The citation refers to 23 April 1915; this is likely an error as his actions in covering the withdrawal of the artillery battery were performed on 22 April.[2] Like many of the other Canadian soldiers who fell in the first three days of the Second Battle of Ypres, Fisher's body was never recovered. His name can be found on the Menin Gate war memorial in Ypres[1] for the 56,000 troops from Britain, Australia, Canada and India killed in the Ypres Salient and who have no known grave.[6]

Victoria Cross

In August 1915, the War Office forwarded Fisher's VC to his parents, who were living in Westmount,[1] and accompanied by a handwritten letter from King George V.[7] The following year, they attended a ceremony at McGill University where a portrait of Fisher was unveiled. Following the death of Fisher's mother in 1946, the VC was passed on to his sister, who in turn donated it to the Royal Highland Regiment of Canada,[1] now known as the Black Watch. The VC is securely held in a bank vault while a replica is displayed at its headquarters in Montreal.[7]
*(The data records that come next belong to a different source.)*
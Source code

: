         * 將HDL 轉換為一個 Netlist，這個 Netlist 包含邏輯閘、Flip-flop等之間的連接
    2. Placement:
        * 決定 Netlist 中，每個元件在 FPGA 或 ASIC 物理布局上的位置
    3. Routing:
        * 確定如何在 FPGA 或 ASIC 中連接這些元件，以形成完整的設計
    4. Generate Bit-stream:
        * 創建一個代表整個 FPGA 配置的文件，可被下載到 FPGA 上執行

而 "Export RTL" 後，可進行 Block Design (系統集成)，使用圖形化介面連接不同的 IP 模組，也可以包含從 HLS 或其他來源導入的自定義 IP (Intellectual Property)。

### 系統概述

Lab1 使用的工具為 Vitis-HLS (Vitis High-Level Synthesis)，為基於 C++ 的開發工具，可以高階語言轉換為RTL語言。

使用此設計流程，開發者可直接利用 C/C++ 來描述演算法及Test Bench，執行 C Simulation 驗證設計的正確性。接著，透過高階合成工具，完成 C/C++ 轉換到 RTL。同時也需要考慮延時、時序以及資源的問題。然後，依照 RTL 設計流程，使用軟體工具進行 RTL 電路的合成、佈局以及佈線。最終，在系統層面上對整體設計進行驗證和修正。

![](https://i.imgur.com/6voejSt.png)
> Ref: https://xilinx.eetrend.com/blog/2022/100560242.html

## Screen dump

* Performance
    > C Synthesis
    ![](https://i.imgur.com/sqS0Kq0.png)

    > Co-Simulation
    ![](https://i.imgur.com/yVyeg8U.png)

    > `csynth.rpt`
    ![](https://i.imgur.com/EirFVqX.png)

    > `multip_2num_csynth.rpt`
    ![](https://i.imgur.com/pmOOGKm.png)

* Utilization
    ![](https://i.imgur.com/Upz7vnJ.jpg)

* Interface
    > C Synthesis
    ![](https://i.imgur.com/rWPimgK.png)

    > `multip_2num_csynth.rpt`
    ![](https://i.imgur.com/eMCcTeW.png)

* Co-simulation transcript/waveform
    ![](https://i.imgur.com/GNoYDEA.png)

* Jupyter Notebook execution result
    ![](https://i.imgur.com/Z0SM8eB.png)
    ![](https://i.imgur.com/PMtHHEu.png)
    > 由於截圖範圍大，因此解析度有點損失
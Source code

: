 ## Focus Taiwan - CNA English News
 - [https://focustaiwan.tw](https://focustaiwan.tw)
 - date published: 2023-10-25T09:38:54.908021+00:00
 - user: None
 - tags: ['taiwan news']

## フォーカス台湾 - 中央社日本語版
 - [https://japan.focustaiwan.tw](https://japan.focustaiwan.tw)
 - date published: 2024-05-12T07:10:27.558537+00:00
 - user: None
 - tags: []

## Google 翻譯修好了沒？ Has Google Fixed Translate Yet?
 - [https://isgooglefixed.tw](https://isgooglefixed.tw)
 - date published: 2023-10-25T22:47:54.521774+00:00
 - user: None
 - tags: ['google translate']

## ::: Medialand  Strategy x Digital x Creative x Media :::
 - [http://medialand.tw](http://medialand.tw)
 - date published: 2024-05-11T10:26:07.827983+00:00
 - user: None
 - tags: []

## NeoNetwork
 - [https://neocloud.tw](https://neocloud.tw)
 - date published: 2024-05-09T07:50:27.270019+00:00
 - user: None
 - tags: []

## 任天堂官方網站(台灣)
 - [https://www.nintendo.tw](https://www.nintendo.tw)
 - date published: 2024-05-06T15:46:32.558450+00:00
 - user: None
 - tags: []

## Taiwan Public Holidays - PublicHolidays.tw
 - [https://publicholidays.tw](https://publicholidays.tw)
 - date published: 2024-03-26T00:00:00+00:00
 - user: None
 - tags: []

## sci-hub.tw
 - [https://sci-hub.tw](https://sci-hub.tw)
Fisher is remembered by two plaques; the first, laid in 1917, is at the Royal Highlanders of Canada Armories in Montreal, while the other, laid in 1970 by the Royal Canadian Legion, is in Memorial Park at St. Catharines, his town of birth.[1]

References

  1. 1 2 3 4 5 6 7 Batchelor & Matson 2011, pp. 92–93.
  2. 1 2 3 4 Batchelor & Matson 2011, pp. 90–91.
  3. Batchelor & Matson 2011, p. 88.
  4. Ashcroft 2007, pp. 8–10.
  5. "No. 29202". The London Gazette (Supplement). 22 June 1915. pp. 6115–6116.
  6. "Ypres (Menin Gate) Memorial". Commonwealth War Graves Commission. Retrieved 14 July 2019.
  7. 1 2 Montpetit, Jonathan; Nakonechny, Simon (4 November 2018). "Montreal's Black Watch regiment treasures WW I Victoria Cross". CBC/Radio-Canada. Retrieved 12 July 2019.